Navy moving toward zero-trust network, with pandemic as pivot point

The Navy's top IT official said the service will use the modernization prompted by the pandemic to move to a zero-trust model for security.
Navy IT leaders
Aaron Weis, the Navy's chief information Officer, left in blue jacket, listens to Dana Deasy, the Department of Defense's CIO, speaks at Marine Corps Base Camp Pendleton, California, March 4, 2020. (U.S. Marine Corps / Cpl. Dalton S. Swanbeck)

The Navy is using disruption from the coronavirus pandemic as fuel to change its cybersecurity architecture, propelling itself toward a zero-trust model to better defend its networks, the department’s top IT official announced Thursday.

By moving to zero trust, the Navy will assume what prior reviews of its cybersecurity have shown: that its networks inevitably are penetrated.
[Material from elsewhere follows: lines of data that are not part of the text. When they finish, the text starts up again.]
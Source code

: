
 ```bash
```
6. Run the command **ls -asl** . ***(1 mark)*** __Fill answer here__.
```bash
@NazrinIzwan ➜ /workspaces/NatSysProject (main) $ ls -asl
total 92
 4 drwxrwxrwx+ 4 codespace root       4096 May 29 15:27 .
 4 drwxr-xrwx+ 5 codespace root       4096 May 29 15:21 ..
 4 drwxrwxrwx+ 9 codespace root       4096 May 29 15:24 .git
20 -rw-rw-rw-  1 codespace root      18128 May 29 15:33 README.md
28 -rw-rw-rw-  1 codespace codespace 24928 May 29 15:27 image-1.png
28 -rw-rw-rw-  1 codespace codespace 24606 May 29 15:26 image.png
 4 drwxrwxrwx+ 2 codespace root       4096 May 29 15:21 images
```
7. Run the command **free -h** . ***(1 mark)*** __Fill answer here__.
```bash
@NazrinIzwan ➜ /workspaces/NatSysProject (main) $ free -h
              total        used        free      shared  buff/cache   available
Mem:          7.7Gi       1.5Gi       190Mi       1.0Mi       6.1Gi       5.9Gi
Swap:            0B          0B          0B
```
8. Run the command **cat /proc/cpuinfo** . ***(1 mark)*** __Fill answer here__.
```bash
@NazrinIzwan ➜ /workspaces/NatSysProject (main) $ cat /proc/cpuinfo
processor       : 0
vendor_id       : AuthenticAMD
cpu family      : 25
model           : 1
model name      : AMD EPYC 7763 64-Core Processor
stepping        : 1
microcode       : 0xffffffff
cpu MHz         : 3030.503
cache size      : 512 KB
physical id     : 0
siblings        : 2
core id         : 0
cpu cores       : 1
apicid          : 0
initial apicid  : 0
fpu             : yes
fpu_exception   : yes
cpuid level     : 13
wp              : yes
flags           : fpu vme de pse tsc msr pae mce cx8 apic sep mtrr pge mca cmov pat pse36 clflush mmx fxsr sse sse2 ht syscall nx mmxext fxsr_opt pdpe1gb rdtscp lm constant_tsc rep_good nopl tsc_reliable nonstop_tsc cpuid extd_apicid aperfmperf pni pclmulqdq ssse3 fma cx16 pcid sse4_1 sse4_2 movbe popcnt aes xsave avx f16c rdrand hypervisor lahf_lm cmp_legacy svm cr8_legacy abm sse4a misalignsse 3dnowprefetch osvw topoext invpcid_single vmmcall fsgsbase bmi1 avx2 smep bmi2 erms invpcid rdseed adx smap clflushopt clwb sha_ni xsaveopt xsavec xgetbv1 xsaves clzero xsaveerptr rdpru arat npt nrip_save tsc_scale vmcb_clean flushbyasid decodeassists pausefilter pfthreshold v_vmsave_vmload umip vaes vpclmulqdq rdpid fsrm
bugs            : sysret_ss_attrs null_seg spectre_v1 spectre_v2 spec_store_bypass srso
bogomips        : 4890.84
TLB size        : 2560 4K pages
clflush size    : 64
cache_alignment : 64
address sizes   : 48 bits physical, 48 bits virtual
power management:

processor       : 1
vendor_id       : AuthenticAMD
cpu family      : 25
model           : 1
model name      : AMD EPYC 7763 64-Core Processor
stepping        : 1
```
What’s different about zero trust is that — as the name suggests — the network operates as if there already are intruders inside and thus strictly limits access to information beyond a user’s specified purview.

The shift was announced by Navy Chief Information Officer Aaron Weis during the Nutanix Cloud Together Summit 2020 produced by FedScoop.

“It is an exciting time as priorities have shifted,” for how the department has moved forward with modernizing its IT during the pandemic, Weis said. The Navy rolled out a telework platform in the early days of the maximum work-from-home posture, which it is now transitioning to an “enduring telework capability” with Microsoft Office, along with the rest of the Department of Defense. The disruption also pushed the service further toward using single-tenant cloud services.


Weis said that the transition to zero trust will not happen overnight. There will be a period where the current model of trying to build defenses at the perimeter — “defense in depth” as the DOD calls it — will remain in place as the transition begins. Zero rust requires the monitoring of all traffic on a network, not just at the edge when users log in — a posture that take more resources. The Navy also will need time to rearrange networks to follow the model.

“That is something that is starting, but it won’t happen overnight,” Weis said.

The idea is not new. The architecture was first envisioned in 2010 and several studies, including one from Congress and the Defense Innovation Board, have found the model would be beneficial for network security. A review of the hack of the Office of Personnel Management suggested government networks use the model, with some movement towards them only recently staring to gain momentum.